About miners receiving coins:
First of all, the miners in the way blockchain sees them are the solo miners and the pools. They don't receive reward for blocks they mine (see it as a competition), not just because they're working.
A mining pool that managed to mine a block (i.e. add it to the ledger/blockchain) will receive the block reward and the transaction fees of the included transactions and all this is part of the coinbase transaction. (Here) it's not a separate transaction.

The miners from the pool will get then coins based on the pool calculation and based on the amount of work they've done. The miners will - sooner or later - withdraw their earnings, clearly, as different transactions.

But, coming back to the coinbase transaction, there is no separate transaction for paying the transaction fees, neither between the blockchain and the mining pool (the transaction fees are delivered in the same "special transaction" the block reward is also delivered - actually better wording would be claimed), nor between transaction sender and the mining pool.

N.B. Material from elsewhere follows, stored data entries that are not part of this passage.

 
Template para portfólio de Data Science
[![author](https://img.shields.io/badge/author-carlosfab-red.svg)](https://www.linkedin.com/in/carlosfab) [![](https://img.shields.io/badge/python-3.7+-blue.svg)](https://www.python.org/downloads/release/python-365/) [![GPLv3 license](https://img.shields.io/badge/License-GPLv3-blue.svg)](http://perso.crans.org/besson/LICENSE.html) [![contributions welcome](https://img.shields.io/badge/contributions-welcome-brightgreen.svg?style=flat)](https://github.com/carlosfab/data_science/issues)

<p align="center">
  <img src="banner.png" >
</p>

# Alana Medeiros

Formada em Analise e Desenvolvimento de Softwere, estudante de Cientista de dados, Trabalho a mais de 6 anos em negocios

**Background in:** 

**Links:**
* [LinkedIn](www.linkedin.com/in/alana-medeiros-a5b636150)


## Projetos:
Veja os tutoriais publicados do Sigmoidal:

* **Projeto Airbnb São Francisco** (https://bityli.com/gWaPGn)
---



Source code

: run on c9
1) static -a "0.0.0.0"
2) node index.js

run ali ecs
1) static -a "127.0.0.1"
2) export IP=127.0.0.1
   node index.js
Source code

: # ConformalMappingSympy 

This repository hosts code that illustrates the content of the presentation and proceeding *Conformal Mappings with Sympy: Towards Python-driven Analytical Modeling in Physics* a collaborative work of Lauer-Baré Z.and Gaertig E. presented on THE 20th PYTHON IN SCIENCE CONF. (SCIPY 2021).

About transaction verification:
A transaction, when it's sent, all the inter-connected nodes will verify it when they receive it. Ultimately, the miner node, depending on the fee used by the transaction, how busy the network is and other rules, will include the transaction into a block when it will mine it (keep in mind that blocks are mined at an average of 6/hour).
When one sends transaction to another, the recipient will probably see it almost instantly, but that's an unconfirmed transaction which is safe to not take into consideration until it actually gets confirmations (without confirmations you can see it only as a promise - which can sometimes be an empty promise).

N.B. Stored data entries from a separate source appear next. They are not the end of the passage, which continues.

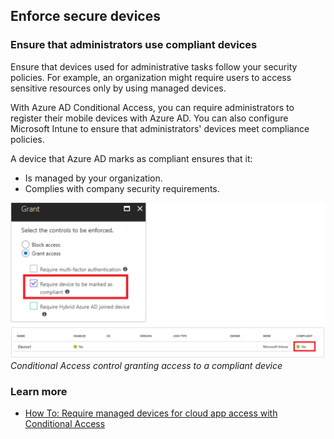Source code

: ## Enforce secure devices

### Ensure that administrators use compliant devices

Ensure that devices used for administrative tasks follow your security policies. For example, an organization might require users to access sensitive resources only by using managed devices.

With Azure AD Conditional Access, you can require administrators to register their mobile devices with Azure AD. You can also configure Microsoft Intune to ensure that administrators' devices meet compliance policies.

A device that Azure AD marks as compliant ensures that it:

- Is managed by your organization.
- Complies with company security requirements.

![Screenshot of conditional access control granting access to a compliant device](../media/grant-access-to-compliant-device.png)
*Conditional Access control granting access to a compliant device*

### Learn more

- [How To: Require managed devices for cloud app access with Conditional Access](https://docs.microsoft.com/en-us/azure/active-directory/conditional-access/require-managed-devices)
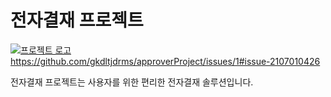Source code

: # 전자결재 프로젝트

[![프로젝트 로고](logo.png)](https://github.com/gkdltjdrms/approverProject/issues/1#issue-2107010426)https://github.com/gkdltjdrms/approverProject/issues/1#issue-2107010426

전자결재 프로젝트는 사용자를 위한 편리한 전자결재 솔루션입니다.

Title: Re: Is Bitcoin a miner received count as another transaction?
Post by: odolvlobo on October 06, 2022, 09:23:40 PM
If a transaction happens and it verified on a blockchain and the miner receives Bitcoin for the proof of work does is the Bitcoin miner received count as another transaction that then itself has to verified  and add to ledger Or the transactions only verified and added to the ledger occured when Bitcoin is sent between and individuals rather than earned through mining?

The block chain is the "ledger". A miner collects new transactions and places them into a block. These transactions have been "added to the ledger" when the block is added to the block chain.

In addition to the new transactions, the miner is paid by including a transaction that sends the block reward to an address. This is called the "coinbase" transaction. Just like every other transaction, the coinbase transaction "added to the ledger" when the block is added to the block chain.